What you need to do:
In the entries that follow, find the line containing "Awww, did we", then output exactly every line from the first through that one.

Data items:
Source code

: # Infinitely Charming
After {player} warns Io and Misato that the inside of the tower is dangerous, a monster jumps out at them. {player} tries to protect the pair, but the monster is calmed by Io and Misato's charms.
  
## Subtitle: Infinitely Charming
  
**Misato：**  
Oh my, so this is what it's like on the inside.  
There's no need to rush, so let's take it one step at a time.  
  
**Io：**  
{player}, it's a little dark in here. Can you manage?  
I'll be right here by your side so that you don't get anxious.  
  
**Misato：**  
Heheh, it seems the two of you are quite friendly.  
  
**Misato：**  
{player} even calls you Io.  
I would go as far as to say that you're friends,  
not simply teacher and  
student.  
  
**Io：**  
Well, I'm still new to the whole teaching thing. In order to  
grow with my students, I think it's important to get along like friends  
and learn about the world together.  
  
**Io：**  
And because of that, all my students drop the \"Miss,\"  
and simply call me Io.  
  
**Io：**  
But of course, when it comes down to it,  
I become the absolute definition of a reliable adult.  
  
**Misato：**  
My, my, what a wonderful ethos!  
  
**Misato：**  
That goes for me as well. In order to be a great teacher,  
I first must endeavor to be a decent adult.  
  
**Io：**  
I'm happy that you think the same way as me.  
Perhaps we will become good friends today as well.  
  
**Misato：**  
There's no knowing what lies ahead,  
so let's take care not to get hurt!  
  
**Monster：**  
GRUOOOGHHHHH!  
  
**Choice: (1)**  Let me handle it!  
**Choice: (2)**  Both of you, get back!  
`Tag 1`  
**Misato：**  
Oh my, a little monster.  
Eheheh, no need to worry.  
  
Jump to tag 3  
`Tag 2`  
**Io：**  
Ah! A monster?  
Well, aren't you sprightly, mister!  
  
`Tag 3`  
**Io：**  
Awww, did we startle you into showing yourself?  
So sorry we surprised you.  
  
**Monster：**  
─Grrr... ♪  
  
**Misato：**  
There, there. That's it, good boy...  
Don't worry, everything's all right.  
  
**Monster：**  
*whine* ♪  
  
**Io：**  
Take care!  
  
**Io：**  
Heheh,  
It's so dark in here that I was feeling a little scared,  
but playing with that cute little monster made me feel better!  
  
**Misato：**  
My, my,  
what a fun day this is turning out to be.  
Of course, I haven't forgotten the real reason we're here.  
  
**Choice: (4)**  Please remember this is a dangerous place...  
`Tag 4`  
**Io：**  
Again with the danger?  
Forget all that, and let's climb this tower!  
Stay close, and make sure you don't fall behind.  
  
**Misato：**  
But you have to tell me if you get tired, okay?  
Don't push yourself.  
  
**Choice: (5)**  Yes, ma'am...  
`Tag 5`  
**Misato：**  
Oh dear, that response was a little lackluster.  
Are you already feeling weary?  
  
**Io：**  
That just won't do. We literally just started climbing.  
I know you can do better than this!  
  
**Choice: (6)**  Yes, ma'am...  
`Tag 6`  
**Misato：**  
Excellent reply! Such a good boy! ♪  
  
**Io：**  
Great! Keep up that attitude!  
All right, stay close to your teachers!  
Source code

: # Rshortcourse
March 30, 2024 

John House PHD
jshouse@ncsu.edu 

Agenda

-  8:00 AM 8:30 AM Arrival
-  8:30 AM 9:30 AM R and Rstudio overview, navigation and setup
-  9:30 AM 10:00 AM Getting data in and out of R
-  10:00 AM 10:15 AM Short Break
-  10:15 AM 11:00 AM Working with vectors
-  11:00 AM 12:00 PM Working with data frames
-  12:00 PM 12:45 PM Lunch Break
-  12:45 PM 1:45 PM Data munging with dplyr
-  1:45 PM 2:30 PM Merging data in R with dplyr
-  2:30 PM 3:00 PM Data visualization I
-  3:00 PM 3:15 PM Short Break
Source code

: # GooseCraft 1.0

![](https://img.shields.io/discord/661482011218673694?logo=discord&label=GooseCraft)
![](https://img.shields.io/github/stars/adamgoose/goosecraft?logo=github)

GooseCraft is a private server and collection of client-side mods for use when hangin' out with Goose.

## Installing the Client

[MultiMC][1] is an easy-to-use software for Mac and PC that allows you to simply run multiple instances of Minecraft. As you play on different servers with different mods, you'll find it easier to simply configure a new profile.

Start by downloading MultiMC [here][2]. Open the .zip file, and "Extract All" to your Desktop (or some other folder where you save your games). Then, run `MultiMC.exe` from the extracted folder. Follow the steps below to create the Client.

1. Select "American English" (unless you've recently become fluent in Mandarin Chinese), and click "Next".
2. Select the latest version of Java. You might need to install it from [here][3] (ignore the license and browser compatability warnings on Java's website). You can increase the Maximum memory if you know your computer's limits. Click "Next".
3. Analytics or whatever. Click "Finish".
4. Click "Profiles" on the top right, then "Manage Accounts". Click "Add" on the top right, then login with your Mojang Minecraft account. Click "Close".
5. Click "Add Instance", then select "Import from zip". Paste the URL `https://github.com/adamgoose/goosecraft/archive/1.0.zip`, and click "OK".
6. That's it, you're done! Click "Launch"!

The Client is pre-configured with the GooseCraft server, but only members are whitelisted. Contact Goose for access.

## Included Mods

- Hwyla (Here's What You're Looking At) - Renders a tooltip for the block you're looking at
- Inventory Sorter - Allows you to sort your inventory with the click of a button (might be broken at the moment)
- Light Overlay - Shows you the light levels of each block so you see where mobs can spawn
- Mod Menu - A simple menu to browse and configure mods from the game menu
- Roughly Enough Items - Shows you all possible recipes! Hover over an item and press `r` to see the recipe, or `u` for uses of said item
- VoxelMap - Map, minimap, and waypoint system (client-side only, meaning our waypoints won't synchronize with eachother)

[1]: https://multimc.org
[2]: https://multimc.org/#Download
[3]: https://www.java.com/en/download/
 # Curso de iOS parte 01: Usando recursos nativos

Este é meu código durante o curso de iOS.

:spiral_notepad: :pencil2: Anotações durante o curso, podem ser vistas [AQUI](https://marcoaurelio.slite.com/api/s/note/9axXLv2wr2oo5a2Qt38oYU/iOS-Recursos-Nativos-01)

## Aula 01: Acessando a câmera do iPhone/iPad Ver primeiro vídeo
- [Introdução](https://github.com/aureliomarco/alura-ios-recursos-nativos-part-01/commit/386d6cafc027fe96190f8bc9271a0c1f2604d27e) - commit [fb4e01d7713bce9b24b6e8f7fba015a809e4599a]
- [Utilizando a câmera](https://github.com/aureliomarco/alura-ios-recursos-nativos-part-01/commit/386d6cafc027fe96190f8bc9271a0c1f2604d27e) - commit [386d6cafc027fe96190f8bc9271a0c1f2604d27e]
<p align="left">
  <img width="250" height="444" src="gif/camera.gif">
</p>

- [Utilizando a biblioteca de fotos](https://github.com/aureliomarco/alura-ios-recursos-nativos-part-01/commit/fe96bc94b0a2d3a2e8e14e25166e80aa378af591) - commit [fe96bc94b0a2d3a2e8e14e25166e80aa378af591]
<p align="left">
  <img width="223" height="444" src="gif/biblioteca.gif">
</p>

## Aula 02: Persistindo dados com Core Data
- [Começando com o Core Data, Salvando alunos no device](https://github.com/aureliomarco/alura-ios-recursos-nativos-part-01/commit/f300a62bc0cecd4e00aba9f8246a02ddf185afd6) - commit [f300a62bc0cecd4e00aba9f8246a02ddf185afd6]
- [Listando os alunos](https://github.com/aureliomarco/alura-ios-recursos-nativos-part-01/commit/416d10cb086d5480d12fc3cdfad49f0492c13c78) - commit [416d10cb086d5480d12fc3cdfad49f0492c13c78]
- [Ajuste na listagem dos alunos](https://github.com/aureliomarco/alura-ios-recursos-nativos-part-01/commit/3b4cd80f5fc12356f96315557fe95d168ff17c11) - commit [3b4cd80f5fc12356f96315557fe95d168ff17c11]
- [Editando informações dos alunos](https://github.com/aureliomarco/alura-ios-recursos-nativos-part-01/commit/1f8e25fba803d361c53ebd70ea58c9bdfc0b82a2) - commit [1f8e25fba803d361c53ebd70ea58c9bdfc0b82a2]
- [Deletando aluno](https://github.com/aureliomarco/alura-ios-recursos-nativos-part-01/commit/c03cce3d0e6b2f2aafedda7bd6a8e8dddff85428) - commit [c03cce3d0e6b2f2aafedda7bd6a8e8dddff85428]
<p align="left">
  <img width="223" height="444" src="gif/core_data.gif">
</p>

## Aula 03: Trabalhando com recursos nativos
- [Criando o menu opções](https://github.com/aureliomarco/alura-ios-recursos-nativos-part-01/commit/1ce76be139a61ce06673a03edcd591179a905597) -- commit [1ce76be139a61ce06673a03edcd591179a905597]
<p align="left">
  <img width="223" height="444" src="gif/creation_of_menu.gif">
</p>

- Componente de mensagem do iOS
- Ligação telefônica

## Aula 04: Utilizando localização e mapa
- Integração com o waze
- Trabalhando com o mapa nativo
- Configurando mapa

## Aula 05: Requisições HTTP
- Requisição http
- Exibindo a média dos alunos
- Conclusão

Reply to the exercise:
Source code

: # Infinitely Charming
After {player} warns Io and Misato that the inside of the tower is dangerous, a monster jumps out at them. {player} tries to protect the pair, but the monster is calmed by Io and Misato's charms.
  
## Subtitle: Infinitely Charming
  
**Misato：**  
Oh my, so this is what it's like on the inside.  
There's no need to rush, so let's take it one step at a time.  
  
**Io：**  
{player}, it's a little dark in here. Can you manage?  
I'll be right here by your side so that you don't get anxious.  
  
**Misato：**  
Heheh, it seems the two of you are quite friendly.  
  
**Misato：**  
{player} even calls you Io.  
I would go as far as to say that you're friends,  
not simply teacher and  
student.  
  
**Io：**  
Well, I'm still new to the whole teaching thing. In order to  
grow with my students, I think it's important to get along like friends  
and learn about the world together.  
  
**Io：**  
And because of that, all my students drop the \"Miss,\"  
and simply call me Io.  
  
**Io：**  
But of course, when it comes down to it,  
I become the absolute definition of a reliable adult.  
  
**Misato：**  
My, my, what a wonderful ethos!  
  
**Misato：**  
That goes for me as well. In order to be a great teacher,  
I first must endeavor to be a decent adult.  
  
**Io：**  
I'm happy that you think the same way as me.  
Perhaps we will become good friends today as well.  
  
**Misato：**  
There's no knowing what lies ahead,  
so let's take care not to get hurt!  
  
**Monster：**  
GRUOOOGHHHHH!  
  
**Choice: (1)**  Let me handle it!  
**Choice: (2)**  Both of you, get back!  
`Tag 1`  
**Misato：**  
Oh my, a little monster.  
Eheheh, no need to worry.  
  
Jump to tag 3  
`Tag 2`  
**Io：**  
Ah! A monster?  
Well, aren't you sprightly, mister!  
  
`Tag 3`  
**Io：**  
Awww, did we startle you into showing yourself?  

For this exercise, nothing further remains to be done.